インペリアル・ラプソディ

眞鍋鈍平

第一章 混迷の時代

 その日は、透き通るような快晴だった。昼食時と言うには少しばかり遅い時間だったが、いくつかの家からはぽつりぽつりと炊煙も見て取れる。平和な農村の、平和な光景。つい三十年前、ここで戦が行われていたとは思えない、のんびりとした田舎の景色だった。

 村の少年テオドールは、家の農作業を手伝った後、いつもの友達と会う約束だった。いつもの、といっても、毎日会える農家の悪ガキどもではない。月に一度程度、この辺境の村にひょっこりと顔を出す兄妹だった。

 彼らはふたりとも、夕陽に照らされる小麦畑のような美しい金髪の持ち主で、まるで教会の牧師が説教の中で話す神の使い、天使のようであった。彼らを見るたび、燃え尽きた炭のような髪色の自分が、いささかみすぼらしく感じられた。

 一度、本人たちにそう話したことがあった。ふたりは鈴の音のような声で笑い、テオドールの髪の毛をやさしく撫でながら、優しい夜空のような色だ、と慰めてくれた。それ以来、テオドールは自分をこの髪色に産んでくれた両親に感謝するようになった。

 彼らが訪れるのは、決まって村の集会が行われているときだった。大人たちが集会所に集まる間は、子供たちは思い思いに好き放題に遊ぶのだ。悪ガキたちは水車に悪戯をしたり、蛙を殺したりしては集会から帰った親たちに大目玉を食らっていたが、テオドールはそういった悪戯ごとにはあまり興味がなく、金髪の兄妹と散歩に出かけたり、仲良く釣りをするのがもっぱらの過ごし方だった。

 その日も、テオドールは新しく作った釣り竿を三本、小さな身体をよろめかせながら抱えていた。父が見つけてくれた質のいい枝から作った自信作だ。きっとふたりも喜んでくれるだろう。顔をほころばせる天使の兄妹を――特に妹の笑顔は、テオドールの胸を張り割かんばかりに美しいのだ――想像するだけで、テオドールは足取りが軽くなるのを感じた。釣り竿の重さなどへっちゃらだ。

 いつもの待ち合わせ場所である、村のはずれにある小高い丘の風車には、すでに友人たちの姿があった。

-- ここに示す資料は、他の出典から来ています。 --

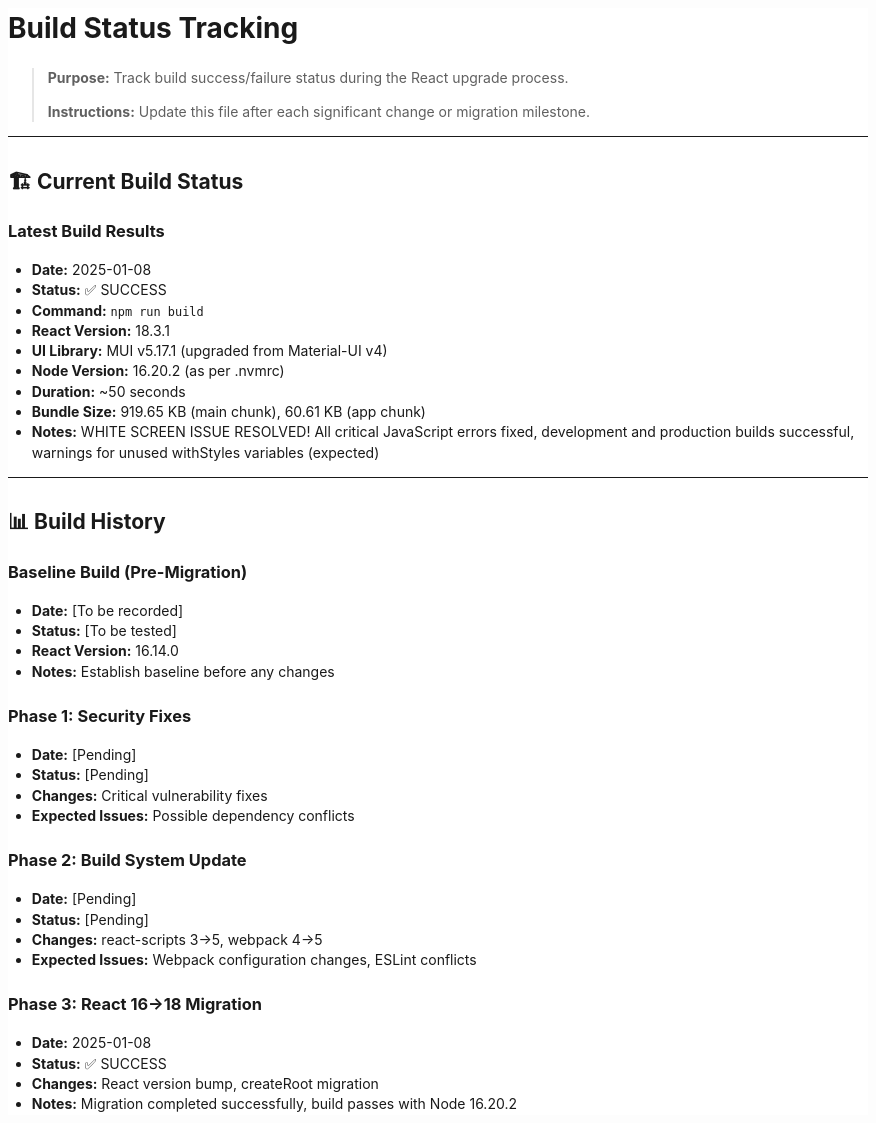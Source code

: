 # Build Status Tracking

> **Purpose:** Track build success/failure status during the React upgrade process.
> 
> **Instructions:** Update this file after each significant change or migration milestone.

---

## 🏗️ Current Build Status

### Latest Build Results
- **Date:** 2025-01-08
- **Status:** ✅ SUCCESS
- **Command:** `npm run build`
- **React Version:** 18.3.1 
- **UI Library:** MUI v5.17.1 (upgraded from Material-UI v4)
- **Node Version:** 16.20.2 (as per .nvmrc)
- **Duration:** ~50 seconds
- **Bundle Size:** 919.65 KB (main chunk), 60.61 KB (app chunk)
- **Notes:** WHITE SCREEN ISSUE RESOLVED! All critical JavaScript errors fixed, development and production builds successful, warnings for unused withStyles variables (expected)

---

## 📊 Build History

### Baseline Build (Pre-Migration)
- **Date:** [To be recorded]
- **Status:** [To be tested]
- **React Version:** 16.14.0
- **Notes:** Establish baseline before any changes

### Phase 1: Security Fixes
- **Date:** [Pending]
- **Status:** [Pending]
- **Changes:** Critical vulnerability fixes
- **Expected Issues:** Possible dependency conflicts

### Phase 2: Build System Update
- **Date:** [Pending]
- **Status:** [Pending] 
- **Changes:** react-scripts 3→5, webpack 4→5
- **Expected Issues:** Webpack configuration changes, ESLint conflicts

### Phase 3: React 16→18 Migration
- **Date:** 2025-01-08
- **Status:** ✅ SUCCESS
- **Changes:** React version bump, createRoot migration
- **Notes:** Migration completed successfully, build passes with Node 16.20.2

彼らはテオドールを見つけると、もともとの笑顔を五割増しにして駆け寄ってきた。

「ルトガー、エリーゼ!」

 負けじと満面の笑みを浮かべ、テオドールはふたりに向けて走り出した。足元をよく見なかったために、小石に躓いて盛大に転ぶ。天使たちの表情が途端に青ざめ、駆け寄る速さが一段階上がった。

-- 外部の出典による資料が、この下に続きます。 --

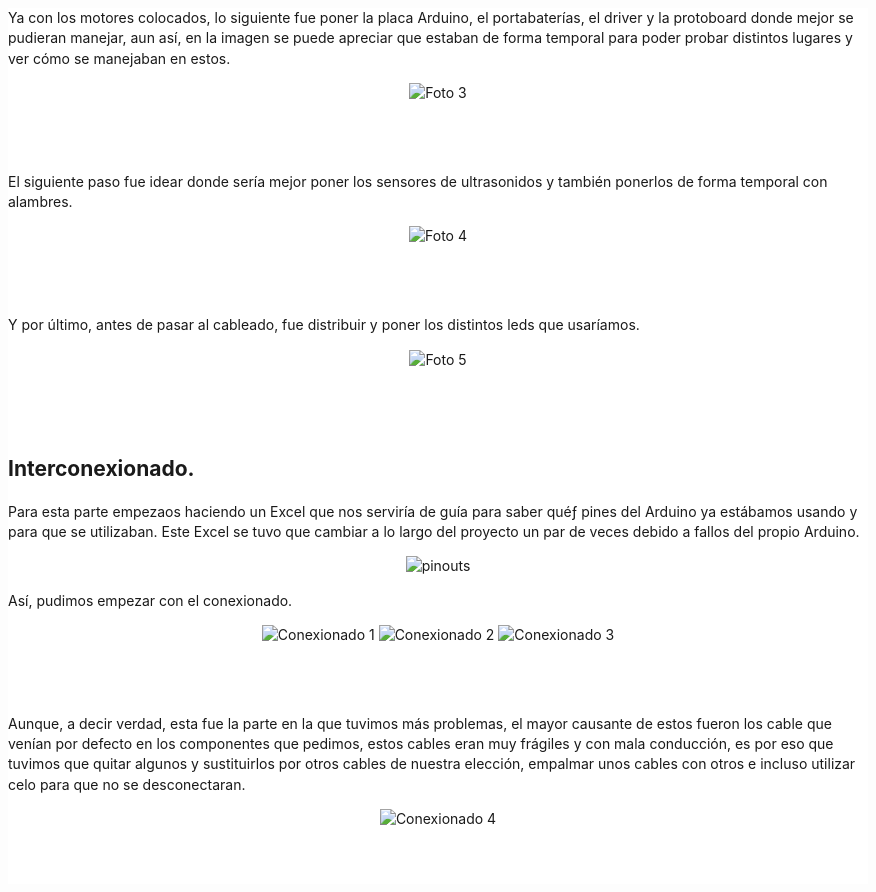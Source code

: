 Ya con los motores colocados, lo siguiente fue poner la placa Arduino, el portabaterías, el driver y la protoboard donde mejor se pudieran manejar, aun así, en la imagen se puede apreciar que estaban de forma temporal para poder probar distintos lugares y ver cómo se manejaban en estos.

<p align="center">
<img src="https://github.com/user-attachments/assets/44ea9486-413e-4977-b52c-203c5a792e92" alt="Foto 3" width="400"/>
</p>
<br><br>

El siguiente paso fue idear donde sería mejor poner los sensores de ultrasonidos y también ponerlos de forma temporal con alambres.

<p align="center">
<img src="https://github.com/user-attachments/assets/416c5a5b-8d32-471c-8732-158616a87031" alt="Foto 4" width="400"/>
</p>
<br><br>

Y por último, antes de pasar al cableado, fue distribuir y poner los distintos leds que usaríamos. 

<p align="center">
<img src="https://github.com/user-attachments/assets/8c412997-c6ba-48c8-815f-42cee2f8c519" alt="Foto 5" width="400"/>
</p>
<br><br>



## Interconexionado.

Para esta parte empezaos haciendo un Excel que nos serviría de guía para saber quéƒ pines del Arduino ya estábamos usando y para que se utilizaban. Este Excel se tuvo que cambiar a lo largo del proyecto un par de veces debido a fallos del propio Arduino.
<br>
<p align="center">
	<img src="https://github.com/user-attachments/assets/e321d71c-54ed-425e-883b-f56e3cb35bd0" alt="pinouts"/>
</p>

Así, pudimos empezar con el conexionado.

<p align="center">
<img src="https://github.com/user-attachments/assets/a553416c-72b7-4060-9b21-a6164f28e597" alt="Conexionado 1" width="300"/>
<img src="https://github.com/user-attachments/assets/b4d016d5-d037-4014-aaea-2c029640bd24" alt="Conexionado 2" width="300"/>
<img src="https://github.com/user-attachments/assets/ad38c3d4-b7dd-4d28-aa11-24efd3594903" alt="Conexionado 3" width="300"/>
</p>
<br><br>

Aunque, a decir verdad, esta fue la parte en la que tuvimos más problemas, el mayor causante de estos fueron los cable que venían por defecto en los componentes que pedimos, estos cables eran muy frágiles y con mala conducción, es por eso que tuvimos que quitar algunos y sustituirlos por otros cables de nuestra elección, empalmar unos cables con otros e incluso utilizar celo para que no se desconectaran.

<p align="center">
<img src="https://github.com/user-attachments/assets/92601a6c-eba4-436c-9877-da2651aa6569" alt="Conexionado 4" width="300"/>
</p>
<br><br>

 そっくりな兄妹たちに抱き起され、照れ笑いしながらもテオドールは自慢の釣り竿をふたりに差し出した。ふたりは彼の予想の一二四パーセントほど上回る笑顔でそれを受け取った。天使の妹――エリーゼの笑顔は、相変わらずテオドールの胸を締め付けるように美しかった。

 釣り竿を作ったときの苦労を喋ろうか、それよりも早くいつもの釣り場に行こうか。テオドールは自分の苦労を語って同情を誘うより、一時でもふたりと楽しい時間を共有しようと考えて、ふたりの手を引こうとした。

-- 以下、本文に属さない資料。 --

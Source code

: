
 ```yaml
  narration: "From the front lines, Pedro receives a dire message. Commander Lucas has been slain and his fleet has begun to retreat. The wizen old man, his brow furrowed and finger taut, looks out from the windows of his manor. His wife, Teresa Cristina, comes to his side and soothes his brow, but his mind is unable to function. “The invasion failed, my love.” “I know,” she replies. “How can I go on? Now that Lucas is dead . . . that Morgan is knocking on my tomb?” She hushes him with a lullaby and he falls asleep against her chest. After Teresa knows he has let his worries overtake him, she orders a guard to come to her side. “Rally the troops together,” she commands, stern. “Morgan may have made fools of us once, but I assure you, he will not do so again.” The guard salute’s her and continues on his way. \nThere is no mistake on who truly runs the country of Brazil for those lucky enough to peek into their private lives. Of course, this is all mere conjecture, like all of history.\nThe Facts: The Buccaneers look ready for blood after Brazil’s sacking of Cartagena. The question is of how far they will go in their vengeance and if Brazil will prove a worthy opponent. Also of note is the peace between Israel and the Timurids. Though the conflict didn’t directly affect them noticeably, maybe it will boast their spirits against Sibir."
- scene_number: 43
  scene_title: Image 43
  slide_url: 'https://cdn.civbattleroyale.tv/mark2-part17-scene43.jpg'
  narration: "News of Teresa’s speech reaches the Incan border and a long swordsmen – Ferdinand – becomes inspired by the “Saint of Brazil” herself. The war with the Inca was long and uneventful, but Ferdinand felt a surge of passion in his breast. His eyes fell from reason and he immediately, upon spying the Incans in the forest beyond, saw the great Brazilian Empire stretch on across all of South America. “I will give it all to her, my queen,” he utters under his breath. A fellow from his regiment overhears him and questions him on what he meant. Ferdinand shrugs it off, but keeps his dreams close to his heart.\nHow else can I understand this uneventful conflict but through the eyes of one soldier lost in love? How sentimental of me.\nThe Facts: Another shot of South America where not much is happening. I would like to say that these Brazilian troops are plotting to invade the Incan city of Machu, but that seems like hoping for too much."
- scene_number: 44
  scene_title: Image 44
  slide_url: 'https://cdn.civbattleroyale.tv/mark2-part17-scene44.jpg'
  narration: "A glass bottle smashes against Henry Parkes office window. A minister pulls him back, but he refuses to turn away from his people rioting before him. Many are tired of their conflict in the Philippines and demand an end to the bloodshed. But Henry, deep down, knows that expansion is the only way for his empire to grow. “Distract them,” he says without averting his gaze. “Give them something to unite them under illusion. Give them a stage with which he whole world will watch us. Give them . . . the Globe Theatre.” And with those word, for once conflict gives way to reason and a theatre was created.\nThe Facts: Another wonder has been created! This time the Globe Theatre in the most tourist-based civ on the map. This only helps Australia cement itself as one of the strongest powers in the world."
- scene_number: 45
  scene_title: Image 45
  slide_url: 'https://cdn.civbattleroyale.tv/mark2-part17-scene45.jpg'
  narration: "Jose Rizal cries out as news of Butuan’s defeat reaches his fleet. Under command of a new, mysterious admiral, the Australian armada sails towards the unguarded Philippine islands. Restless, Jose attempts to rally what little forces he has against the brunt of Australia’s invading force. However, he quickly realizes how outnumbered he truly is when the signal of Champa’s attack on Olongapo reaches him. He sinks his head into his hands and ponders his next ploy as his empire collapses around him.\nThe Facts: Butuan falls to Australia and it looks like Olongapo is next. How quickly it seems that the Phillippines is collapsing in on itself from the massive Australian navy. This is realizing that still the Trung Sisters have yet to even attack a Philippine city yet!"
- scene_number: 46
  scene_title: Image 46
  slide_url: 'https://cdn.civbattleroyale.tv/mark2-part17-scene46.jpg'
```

 しかし、ほんの一瞬前まで煌めくような笑顔だったふたりの顔は、テオドールが転んだ時よりもはるかに青ざめていた。引こうとした手も固まったまま、その場に根を張ったように動かない。ふたりの視線は、おそらく同じ場所を見つめていた。

 内心でがっかりしながらも、ふたりがあまりにも深刻そうな顔をするものだから、テオドールも気になって振り返った。蜂の群れでもいたのだろうか、だったら風車の中に隠れればいいのに――

 テオドールの呑気な考えは、その一瞬で途絶えた。

 風車は丘の上にあるため、村全体がよく見渡せる。農民たちが汗と涙を流しながら開墾し、ついには一面を覆うほどになった小麦畑も、大人たちが難しい話をしているのであろう集会所も、子供たちの遊び場も、水車小屋も。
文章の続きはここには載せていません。